Is it merely exploitative? Jury's out, kids. I think you need to make that judgement on your own. I'm not saying it isn't exploitation – it is – but in my opinion, I think it goes further than being just exploitation.

It's probably worth watching just to see David Hess play the least-likeable screen villain ever (besides maybe John Lucker or the nameless necrophiliac from Aftermath). Seriously, he really pulls out ALL the stops in this baby – makes his performance as Krug in Last House on the Left look like about as threatening a villain as Dick Dastardly. But (and it's a big but, kinda like mine…) his death-scene is awful; seriously, the facial expression after he gets shot in the groin is laughably poor. But up until that point, I totally bought his performance – he's probably the only complex or developed character in what would have to rate as one of the most bleak and depressing films I've ever seen – and that includes Salo, Emanuelle In America, Devil's Experiment and Men Behind the Sun. Most of the rest of the actors (with the notable exception of the always reliable and entertaining Giovanni Lombardo Radice) are little better than cardboard cut-outs at best, even the usually competent Lorraine De Selle, a woman who's topless so often in the movies I've seen her in, I've begun to think her boobs are afraid of the dark.
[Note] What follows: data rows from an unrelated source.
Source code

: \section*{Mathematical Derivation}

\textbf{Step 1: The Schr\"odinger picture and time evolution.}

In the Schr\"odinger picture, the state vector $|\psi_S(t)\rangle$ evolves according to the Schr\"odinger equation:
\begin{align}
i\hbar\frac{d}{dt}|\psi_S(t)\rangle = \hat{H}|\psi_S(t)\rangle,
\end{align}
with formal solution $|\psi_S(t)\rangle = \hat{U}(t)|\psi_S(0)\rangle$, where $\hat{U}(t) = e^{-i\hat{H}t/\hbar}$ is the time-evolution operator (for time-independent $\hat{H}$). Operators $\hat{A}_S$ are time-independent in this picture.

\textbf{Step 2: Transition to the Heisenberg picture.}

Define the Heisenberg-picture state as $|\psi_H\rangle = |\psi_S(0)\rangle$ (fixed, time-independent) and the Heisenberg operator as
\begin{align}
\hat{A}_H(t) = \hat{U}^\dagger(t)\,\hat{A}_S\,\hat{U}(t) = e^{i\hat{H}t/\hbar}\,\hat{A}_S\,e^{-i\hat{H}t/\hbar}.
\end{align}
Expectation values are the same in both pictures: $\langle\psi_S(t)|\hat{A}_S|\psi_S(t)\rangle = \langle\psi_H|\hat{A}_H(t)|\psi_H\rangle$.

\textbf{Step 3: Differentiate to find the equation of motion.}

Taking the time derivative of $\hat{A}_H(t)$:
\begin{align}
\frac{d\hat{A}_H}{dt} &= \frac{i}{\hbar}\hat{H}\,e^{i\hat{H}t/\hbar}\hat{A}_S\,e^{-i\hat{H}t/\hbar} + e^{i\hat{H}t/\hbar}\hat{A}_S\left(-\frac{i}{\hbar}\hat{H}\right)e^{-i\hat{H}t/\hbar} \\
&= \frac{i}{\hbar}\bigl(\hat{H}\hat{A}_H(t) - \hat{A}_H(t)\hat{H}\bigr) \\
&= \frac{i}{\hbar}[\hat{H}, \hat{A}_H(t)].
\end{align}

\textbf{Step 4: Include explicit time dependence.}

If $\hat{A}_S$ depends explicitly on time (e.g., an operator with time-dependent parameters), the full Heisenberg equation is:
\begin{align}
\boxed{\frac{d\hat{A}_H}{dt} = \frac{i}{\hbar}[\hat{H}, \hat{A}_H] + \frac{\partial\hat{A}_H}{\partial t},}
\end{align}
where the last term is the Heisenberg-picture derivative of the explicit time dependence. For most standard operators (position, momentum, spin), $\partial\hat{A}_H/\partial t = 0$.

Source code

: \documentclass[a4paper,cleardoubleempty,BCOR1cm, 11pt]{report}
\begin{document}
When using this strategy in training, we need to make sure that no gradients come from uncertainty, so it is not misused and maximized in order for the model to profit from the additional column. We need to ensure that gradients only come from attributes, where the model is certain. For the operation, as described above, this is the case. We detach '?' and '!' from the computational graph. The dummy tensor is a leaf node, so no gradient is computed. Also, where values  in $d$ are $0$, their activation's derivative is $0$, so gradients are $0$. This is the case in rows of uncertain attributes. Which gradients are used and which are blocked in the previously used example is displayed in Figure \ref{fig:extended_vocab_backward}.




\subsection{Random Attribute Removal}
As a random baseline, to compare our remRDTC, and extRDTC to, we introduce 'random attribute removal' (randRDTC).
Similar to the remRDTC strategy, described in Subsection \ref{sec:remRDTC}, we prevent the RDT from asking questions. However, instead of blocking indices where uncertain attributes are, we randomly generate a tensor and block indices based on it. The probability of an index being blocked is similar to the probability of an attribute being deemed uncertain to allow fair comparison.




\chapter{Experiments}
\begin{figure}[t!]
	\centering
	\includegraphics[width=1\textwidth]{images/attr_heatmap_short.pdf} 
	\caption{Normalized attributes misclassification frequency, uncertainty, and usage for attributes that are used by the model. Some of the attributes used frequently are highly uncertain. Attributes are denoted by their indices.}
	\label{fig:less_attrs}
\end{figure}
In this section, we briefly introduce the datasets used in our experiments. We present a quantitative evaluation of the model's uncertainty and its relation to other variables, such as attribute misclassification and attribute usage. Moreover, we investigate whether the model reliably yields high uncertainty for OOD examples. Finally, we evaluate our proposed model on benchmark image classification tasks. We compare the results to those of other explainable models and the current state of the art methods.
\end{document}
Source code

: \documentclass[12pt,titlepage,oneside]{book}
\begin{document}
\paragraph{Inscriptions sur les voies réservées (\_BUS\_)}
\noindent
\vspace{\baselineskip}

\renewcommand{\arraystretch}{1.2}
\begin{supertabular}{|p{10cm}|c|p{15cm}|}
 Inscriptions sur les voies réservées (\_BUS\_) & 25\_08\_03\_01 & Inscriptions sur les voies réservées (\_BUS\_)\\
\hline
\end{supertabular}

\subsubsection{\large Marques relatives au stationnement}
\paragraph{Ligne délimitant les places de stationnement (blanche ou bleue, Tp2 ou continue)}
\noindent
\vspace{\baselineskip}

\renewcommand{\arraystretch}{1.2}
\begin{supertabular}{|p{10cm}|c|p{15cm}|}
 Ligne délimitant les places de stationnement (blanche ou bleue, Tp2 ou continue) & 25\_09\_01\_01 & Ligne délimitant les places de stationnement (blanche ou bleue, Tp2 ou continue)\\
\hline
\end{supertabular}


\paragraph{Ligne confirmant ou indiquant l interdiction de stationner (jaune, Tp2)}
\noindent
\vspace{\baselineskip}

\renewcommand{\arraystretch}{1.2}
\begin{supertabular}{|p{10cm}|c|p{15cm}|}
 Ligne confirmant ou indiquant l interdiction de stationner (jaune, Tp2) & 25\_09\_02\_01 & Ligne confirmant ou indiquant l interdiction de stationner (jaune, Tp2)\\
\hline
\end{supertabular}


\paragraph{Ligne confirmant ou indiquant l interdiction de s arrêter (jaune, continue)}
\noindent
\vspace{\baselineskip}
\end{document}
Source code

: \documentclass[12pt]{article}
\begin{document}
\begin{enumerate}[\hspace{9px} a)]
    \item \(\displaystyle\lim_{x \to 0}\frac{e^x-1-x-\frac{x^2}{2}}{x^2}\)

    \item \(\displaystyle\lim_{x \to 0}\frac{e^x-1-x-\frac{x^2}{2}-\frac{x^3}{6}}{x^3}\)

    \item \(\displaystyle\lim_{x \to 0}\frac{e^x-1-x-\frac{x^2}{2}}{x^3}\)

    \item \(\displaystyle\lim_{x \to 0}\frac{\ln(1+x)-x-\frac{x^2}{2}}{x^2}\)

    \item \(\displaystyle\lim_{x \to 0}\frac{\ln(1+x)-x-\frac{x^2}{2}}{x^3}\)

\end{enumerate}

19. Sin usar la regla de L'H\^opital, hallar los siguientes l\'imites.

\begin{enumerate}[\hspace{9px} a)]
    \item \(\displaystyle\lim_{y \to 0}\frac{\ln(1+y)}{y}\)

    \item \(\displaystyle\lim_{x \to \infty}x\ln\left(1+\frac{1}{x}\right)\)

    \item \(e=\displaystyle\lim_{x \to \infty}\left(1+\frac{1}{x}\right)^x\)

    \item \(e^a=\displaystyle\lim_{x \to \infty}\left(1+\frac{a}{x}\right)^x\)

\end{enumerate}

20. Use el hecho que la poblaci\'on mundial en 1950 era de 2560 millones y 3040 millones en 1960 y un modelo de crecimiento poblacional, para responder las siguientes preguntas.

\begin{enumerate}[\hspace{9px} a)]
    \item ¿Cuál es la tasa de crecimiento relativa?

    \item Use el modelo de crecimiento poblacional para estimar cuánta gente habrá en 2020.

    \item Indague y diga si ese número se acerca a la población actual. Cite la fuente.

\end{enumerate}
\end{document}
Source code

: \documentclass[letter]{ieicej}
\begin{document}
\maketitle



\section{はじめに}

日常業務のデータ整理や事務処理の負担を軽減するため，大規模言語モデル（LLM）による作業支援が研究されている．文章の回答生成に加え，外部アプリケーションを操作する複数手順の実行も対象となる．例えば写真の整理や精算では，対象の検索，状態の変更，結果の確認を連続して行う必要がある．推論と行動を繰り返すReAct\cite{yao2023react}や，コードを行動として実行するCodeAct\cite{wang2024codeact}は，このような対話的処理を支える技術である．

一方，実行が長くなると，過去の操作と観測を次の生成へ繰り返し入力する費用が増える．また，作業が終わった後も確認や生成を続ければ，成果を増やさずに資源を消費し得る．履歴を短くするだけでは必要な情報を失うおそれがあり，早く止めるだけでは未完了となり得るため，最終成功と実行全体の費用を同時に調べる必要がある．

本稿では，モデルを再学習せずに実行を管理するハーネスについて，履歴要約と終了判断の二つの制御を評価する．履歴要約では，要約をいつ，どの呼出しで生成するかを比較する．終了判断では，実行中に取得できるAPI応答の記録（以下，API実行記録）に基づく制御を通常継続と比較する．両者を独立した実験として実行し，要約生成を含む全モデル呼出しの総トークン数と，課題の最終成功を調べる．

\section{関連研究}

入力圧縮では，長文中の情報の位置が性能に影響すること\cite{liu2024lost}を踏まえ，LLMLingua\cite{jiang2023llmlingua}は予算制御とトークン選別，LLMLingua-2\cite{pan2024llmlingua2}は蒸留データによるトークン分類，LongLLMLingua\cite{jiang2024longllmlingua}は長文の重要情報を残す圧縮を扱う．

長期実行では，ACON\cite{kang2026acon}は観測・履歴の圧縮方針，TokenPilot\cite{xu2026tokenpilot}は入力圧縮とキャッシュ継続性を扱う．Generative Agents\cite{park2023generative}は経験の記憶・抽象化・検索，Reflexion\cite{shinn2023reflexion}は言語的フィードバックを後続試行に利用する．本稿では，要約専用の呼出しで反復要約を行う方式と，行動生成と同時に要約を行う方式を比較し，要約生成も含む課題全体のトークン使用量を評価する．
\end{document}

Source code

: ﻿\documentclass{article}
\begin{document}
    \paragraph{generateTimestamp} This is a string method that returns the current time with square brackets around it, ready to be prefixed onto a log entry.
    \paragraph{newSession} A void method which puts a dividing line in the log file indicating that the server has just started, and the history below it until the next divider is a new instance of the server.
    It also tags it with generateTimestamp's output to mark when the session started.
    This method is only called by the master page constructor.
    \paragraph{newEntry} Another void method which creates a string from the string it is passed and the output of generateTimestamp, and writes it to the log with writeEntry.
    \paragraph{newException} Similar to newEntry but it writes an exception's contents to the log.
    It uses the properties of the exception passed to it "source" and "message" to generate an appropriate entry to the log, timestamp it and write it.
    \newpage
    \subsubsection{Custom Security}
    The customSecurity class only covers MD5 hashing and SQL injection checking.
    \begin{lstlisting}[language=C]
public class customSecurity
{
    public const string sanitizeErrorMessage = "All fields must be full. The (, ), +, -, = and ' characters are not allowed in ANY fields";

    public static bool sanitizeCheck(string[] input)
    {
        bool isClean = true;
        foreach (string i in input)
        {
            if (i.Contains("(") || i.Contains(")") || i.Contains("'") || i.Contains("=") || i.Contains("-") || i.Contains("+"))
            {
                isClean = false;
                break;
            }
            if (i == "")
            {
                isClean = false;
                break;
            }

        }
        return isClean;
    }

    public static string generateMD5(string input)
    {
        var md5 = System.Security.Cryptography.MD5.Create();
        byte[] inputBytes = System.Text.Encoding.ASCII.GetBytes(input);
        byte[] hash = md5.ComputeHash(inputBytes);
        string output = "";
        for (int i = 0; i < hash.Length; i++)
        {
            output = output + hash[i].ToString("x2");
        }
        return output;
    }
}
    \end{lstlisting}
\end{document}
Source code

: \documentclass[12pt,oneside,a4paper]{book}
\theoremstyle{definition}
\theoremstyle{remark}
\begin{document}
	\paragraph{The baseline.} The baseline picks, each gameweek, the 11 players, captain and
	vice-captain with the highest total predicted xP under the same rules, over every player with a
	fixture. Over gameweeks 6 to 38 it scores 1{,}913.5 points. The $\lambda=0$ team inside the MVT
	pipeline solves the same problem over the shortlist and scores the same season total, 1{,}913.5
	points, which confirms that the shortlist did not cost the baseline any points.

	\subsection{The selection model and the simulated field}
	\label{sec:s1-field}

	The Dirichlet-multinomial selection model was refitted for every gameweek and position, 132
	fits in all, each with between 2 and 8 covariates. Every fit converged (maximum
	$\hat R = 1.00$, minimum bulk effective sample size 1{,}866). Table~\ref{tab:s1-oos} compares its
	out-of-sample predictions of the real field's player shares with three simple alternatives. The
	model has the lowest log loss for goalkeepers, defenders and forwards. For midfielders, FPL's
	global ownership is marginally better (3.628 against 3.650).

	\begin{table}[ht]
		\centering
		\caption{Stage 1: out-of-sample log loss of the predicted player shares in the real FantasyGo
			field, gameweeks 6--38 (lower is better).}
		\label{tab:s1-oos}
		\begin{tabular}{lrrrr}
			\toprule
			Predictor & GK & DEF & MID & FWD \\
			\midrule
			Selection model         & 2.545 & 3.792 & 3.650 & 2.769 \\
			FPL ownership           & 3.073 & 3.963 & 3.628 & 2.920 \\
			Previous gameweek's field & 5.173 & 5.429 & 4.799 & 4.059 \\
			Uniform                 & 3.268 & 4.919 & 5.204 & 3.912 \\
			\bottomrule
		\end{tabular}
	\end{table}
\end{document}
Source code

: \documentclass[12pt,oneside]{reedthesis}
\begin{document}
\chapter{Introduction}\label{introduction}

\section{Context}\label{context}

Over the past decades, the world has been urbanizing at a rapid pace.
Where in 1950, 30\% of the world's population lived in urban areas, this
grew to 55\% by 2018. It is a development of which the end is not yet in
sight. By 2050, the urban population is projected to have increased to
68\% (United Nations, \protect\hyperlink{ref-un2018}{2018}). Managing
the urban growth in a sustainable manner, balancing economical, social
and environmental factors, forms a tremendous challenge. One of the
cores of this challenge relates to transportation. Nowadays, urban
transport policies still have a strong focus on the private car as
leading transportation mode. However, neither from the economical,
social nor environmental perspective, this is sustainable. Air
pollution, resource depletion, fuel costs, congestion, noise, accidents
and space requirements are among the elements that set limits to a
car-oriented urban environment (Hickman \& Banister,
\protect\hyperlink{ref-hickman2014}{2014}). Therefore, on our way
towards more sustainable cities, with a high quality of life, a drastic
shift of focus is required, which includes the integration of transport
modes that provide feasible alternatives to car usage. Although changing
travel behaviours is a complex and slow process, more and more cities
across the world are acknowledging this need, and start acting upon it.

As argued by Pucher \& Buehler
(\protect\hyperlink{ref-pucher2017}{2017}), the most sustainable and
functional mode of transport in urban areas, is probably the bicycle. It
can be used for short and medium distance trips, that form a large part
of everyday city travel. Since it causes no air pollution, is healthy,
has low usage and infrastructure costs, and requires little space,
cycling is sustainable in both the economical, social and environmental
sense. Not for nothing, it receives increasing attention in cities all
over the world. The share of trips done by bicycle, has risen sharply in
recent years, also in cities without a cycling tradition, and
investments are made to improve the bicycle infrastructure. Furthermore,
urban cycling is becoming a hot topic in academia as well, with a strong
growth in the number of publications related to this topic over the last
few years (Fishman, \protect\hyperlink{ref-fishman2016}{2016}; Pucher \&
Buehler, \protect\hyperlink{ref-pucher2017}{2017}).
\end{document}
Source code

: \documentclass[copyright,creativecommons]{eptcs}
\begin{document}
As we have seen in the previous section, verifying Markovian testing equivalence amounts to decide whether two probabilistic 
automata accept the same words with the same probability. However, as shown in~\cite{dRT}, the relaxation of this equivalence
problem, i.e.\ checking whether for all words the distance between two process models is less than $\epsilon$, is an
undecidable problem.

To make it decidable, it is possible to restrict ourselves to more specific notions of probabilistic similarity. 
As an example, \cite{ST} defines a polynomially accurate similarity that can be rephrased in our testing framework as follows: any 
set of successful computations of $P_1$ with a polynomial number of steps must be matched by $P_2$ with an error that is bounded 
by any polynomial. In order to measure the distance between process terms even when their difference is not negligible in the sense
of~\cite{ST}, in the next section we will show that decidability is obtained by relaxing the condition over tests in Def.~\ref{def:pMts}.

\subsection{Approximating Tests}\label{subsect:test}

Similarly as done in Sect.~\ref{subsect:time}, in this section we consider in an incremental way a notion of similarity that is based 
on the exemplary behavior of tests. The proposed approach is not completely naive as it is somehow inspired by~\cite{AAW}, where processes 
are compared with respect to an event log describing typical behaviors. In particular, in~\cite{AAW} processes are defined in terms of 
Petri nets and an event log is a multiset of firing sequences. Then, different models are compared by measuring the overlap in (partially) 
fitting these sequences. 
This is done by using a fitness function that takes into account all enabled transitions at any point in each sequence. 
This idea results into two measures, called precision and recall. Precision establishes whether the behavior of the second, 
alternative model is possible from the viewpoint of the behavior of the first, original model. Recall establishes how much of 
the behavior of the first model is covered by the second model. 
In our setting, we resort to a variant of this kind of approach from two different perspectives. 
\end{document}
Violent, depressing, morally questionable. Definitely worth a look, if you like that kind of thing. I do. Mind you, depending on where you live in the world, it's most likely banned or heavily cut.

Like Cindy.
Video
Crystal clear. There's a kind of icy beauty in the depiction of all this horror and uber-violence. If nothing else, it shows us that Deodato knows how to direct, and has a fine eye. Equally, Shriek Show rarely put out inferior quality prints – maybe Something Weird should sit up and take notice… Basically, this film looks the bomb. The colours of the characters clothes (so David Hess asserts in an interview on the disc) are meant to be symbolic – so pay attention!
Audio
Again, no complaints. Loud and clear. It's a dual mono track, but this is no action sound-fest a la War of the Worlds, so it loses nothing in my opinion. You watch this kind of film for the drama, or the voyeuristic pleasure of watching people get tortured (if you're a pervert), not for Hollywood-style shiny things and sound FX.
Extra Features
Reasonable amount, and some of them quite interesting. The interviews with Hess, Radice and Deodato are definitely good viewing. Radice in particular is an interesting and engaging speaker, although his historical revisionism regarding a number of his films is a little irksome – but that's his business. Besides those, there's a stills gallery, and trailers for HOTEOTP, Eaten Alive, Seven Bloodstained Orchids, Zombi 3 and Zombie 4. There are some Easter eggs, too, including a trivia quiz on the film (no, seriously!), a song by David Hess's son Jesse, and a gallery of foreign lobby cards for the film.
The Verdict
For a movie that's so reviled and vilified, it's surprisingly murder-free (well, almost). But there is a shocking amount of graphic violence (sexual and otherwise) on display – so don't say you weren't warned. The sequence with Cindy towards the end is extremely hard to watch, to say the least. However, it is intelligent film-making, and any kind of flaws you might find in HOTEOTP would be minor quibbles at best. I can't go the full five stars on this one – while it is an exceptional thriller, and exploitation par excellence, there's something that bugs me about it. I mentioned above the "icy beauty" – it's that cold, clinical tone that at times dominates the proceedings that I just can't get past. Like Wolf Creek – great film though it is - I should care about what happens to these characters, and I just don't.